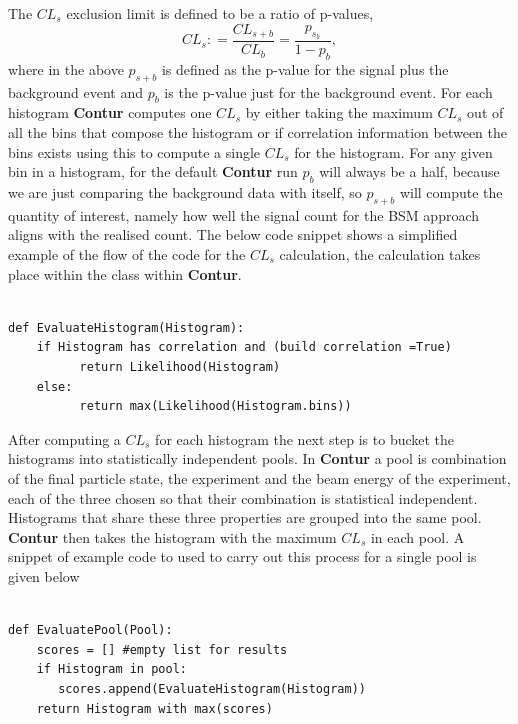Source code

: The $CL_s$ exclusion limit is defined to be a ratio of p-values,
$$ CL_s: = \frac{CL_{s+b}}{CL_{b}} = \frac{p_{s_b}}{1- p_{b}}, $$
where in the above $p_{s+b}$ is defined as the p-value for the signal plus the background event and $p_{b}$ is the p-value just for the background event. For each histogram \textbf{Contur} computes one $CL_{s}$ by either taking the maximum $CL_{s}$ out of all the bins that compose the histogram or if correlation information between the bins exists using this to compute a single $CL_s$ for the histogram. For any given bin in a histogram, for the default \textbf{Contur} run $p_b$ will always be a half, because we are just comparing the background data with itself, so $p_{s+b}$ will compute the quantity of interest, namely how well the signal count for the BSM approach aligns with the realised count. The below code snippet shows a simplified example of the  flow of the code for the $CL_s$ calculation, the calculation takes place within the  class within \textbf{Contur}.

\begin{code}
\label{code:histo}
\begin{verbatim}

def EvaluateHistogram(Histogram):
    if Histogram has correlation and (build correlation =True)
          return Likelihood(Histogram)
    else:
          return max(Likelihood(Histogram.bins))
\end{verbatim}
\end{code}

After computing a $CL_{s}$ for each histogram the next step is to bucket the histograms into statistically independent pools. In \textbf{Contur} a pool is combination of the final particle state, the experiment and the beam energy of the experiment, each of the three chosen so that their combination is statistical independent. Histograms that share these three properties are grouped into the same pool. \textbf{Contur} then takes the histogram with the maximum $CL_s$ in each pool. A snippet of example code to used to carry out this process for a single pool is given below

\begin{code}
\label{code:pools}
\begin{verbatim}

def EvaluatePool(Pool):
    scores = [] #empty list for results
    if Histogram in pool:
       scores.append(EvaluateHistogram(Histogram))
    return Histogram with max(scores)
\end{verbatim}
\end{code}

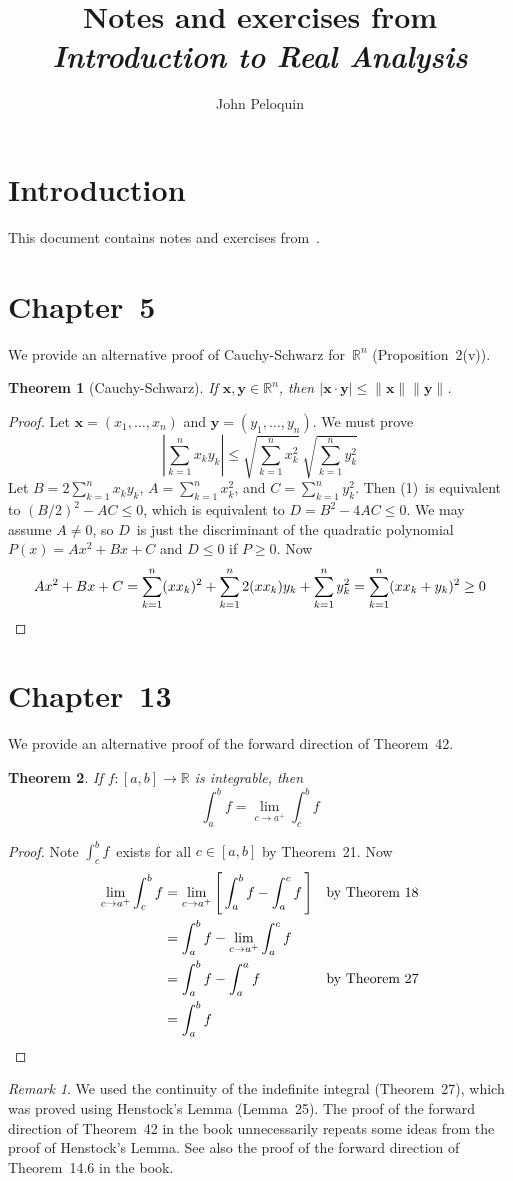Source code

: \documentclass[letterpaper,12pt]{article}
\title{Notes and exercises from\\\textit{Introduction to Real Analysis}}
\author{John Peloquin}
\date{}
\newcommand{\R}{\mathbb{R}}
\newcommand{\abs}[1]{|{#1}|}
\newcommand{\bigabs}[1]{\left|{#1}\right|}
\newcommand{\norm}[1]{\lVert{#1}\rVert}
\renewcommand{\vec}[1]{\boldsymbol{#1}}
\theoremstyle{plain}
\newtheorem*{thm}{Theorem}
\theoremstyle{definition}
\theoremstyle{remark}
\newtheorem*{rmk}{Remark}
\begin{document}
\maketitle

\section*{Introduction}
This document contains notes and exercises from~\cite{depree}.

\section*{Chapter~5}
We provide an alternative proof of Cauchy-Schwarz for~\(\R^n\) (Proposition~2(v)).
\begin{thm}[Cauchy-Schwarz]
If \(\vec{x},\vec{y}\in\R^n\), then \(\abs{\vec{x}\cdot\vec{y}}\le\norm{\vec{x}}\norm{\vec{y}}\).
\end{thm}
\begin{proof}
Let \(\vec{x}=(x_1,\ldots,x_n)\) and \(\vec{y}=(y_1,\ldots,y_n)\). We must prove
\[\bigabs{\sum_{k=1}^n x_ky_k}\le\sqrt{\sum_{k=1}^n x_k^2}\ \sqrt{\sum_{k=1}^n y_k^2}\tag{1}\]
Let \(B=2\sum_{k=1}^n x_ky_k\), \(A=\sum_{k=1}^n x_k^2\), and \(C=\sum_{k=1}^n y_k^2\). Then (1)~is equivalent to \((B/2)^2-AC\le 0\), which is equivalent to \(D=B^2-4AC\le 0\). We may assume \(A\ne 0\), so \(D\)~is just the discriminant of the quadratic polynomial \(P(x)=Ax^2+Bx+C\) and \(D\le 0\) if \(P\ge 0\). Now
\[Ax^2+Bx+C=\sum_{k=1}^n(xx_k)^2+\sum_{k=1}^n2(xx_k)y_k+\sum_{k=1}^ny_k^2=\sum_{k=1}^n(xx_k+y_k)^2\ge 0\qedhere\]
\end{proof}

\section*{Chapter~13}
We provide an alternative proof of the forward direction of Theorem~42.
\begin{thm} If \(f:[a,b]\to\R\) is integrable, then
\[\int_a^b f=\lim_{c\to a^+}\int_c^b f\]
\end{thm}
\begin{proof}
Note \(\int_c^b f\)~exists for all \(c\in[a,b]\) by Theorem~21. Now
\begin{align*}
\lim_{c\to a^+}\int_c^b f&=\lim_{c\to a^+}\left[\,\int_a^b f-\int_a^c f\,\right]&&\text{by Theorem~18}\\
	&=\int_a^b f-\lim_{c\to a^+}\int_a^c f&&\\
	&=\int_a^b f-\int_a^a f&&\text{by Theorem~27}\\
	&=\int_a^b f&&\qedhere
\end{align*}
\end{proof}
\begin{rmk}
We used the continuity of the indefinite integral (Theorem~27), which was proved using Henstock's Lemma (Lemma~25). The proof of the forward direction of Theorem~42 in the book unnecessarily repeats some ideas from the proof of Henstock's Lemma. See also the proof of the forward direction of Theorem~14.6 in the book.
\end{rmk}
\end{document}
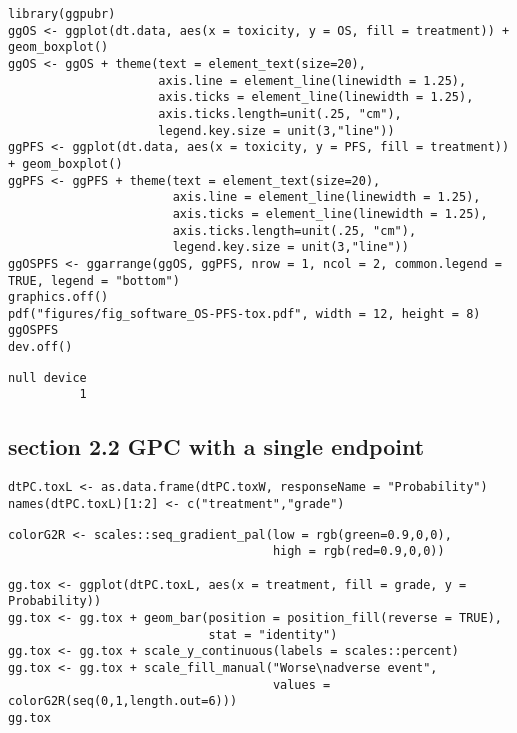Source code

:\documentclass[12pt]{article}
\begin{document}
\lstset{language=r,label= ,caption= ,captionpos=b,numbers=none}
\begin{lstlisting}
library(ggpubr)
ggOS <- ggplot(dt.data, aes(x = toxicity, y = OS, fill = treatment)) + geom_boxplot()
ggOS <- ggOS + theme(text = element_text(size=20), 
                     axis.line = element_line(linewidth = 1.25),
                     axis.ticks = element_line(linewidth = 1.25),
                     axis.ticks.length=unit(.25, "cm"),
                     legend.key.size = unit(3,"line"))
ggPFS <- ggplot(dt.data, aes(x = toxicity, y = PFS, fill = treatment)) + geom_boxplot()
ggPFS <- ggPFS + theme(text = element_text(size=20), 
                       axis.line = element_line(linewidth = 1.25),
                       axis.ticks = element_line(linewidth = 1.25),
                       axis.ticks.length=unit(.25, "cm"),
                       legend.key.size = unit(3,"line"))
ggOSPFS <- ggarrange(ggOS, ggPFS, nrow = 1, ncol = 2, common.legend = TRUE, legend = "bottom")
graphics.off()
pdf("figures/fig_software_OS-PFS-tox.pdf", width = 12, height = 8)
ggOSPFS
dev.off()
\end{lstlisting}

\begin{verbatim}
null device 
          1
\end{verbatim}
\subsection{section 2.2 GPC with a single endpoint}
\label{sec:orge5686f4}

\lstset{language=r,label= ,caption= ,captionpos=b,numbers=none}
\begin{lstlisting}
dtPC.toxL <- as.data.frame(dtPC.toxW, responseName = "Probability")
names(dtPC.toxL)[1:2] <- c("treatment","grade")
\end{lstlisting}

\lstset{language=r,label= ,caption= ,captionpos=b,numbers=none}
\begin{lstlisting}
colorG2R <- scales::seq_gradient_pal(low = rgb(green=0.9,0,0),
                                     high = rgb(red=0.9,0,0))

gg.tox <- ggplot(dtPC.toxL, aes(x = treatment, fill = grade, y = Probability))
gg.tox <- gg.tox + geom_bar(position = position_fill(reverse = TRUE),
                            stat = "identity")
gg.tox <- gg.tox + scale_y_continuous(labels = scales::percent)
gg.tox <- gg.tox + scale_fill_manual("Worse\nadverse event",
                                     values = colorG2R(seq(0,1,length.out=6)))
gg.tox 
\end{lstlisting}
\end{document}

● ● ● ● ● ● ●

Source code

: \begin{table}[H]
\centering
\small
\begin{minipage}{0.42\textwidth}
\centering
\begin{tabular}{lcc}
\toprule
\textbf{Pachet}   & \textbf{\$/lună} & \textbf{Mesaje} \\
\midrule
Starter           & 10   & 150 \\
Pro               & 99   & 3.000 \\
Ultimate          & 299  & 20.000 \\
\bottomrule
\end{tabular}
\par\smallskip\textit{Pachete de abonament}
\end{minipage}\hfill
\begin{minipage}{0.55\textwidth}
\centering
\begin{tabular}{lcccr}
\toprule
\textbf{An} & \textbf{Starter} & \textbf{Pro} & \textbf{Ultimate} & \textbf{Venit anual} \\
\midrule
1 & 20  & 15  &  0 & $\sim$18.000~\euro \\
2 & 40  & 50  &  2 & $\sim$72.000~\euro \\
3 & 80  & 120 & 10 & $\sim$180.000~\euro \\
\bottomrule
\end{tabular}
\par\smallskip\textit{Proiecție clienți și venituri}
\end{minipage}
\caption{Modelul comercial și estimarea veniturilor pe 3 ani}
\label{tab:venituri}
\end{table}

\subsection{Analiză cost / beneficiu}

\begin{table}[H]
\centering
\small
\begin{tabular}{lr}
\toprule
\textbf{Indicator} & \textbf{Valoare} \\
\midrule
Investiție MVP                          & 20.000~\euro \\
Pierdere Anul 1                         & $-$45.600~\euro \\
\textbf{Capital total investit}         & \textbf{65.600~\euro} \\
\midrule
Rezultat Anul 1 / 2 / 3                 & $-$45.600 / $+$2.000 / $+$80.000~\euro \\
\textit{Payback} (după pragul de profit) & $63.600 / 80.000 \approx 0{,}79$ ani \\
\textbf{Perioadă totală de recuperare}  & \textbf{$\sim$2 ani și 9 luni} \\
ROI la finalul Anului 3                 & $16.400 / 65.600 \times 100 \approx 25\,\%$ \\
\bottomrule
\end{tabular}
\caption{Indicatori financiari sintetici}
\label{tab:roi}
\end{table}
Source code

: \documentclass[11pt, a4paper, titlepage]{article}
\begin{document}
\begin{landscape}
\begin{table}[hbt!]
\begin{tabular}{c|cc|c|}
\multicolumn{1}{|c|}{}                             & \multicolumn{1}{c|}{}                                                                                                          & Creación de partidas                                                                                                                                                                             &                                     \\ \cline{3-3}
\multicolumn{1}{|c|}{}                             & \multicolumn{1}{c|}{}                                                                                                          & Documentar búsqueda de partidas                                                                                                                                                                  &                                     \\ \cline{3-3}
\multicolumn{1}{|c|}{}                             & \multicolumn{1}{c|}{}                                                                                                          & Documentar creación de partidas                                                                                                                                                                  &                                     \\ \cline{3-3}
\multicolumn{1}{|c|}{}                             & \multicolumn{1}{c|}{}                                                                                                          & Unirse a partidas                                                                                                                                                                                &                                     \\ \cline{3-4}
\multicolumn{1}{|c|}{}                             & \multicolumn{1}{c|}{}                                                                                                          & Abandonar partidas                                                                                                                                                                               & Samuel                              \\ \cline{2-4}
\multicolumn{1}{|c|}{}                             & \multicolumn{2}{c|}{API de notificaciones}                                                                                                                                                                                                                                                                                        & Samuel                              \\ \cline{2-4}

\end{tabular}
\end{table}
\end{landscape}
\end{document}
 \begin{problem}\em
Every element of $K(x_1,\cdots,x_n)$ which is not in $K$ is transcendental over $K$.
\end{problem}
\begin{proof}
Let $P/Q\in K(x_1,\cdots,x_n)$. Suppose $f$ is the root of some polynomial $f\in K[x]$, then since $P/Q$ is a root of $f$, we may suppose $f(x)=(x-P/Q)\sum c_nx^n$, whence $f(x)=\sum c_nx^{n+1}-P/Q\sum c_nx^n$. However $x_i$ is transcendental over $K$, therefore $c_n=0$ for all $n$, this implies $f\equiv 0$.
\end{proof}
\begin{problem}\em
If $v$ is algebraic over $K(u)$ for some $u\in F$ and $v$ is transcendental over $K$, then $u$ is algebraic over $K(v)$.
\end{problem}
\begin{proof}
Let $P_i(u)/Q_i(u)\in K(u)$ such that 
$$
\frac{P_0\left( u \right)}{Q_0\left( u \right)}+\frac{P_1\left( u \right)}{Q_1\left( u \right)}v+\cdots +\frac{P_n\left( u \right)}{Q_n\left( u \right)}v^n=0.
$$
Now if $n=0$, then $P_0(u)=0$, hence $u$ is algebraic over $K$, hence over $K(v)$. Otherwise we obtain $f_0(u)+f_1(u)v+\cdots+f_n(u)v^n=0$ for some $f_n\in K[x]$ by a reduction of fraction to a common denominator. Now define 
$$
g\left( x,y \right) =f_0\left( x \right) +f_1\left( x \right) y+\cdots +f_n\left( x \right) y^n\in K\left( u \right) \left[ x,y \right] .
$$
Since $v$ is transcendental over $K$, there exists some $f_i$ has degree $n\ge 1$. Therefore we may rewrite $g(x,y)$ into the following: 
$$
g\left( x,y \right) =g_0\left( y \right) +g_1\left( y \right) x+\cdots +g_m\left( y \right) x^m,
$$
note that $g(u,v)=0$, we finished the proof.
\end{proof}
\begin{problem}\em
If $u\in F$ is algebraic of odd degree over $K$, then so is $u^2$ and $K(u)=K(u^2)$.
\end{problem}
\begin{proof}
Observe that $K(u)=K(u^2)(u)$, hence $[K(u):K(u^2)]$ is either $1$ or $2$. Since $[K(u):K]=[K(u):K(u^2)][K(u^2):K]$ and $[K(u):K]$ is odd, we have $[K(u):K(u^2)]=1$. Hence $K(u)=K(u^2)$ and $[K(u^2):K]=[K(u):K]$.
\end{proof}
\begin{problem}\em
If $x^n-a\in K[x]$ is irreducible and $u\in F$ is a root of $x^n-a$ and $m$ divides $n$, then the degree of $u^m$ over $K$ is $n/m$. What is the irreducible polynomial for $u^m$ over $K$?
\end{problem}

● ● ● ● ● ● ●

* _PROBLEM DESCRIPTION_: Among the lines above, find those holding "provide" and copy each one.

* _RESPONSE TO THIS TASK_:
We provide an alternative proof of Cauchy-Schwarz for~\(\R^n\) (Proposition~2(v)).
We provide an alternative proof of the forward direction of Theorem~42.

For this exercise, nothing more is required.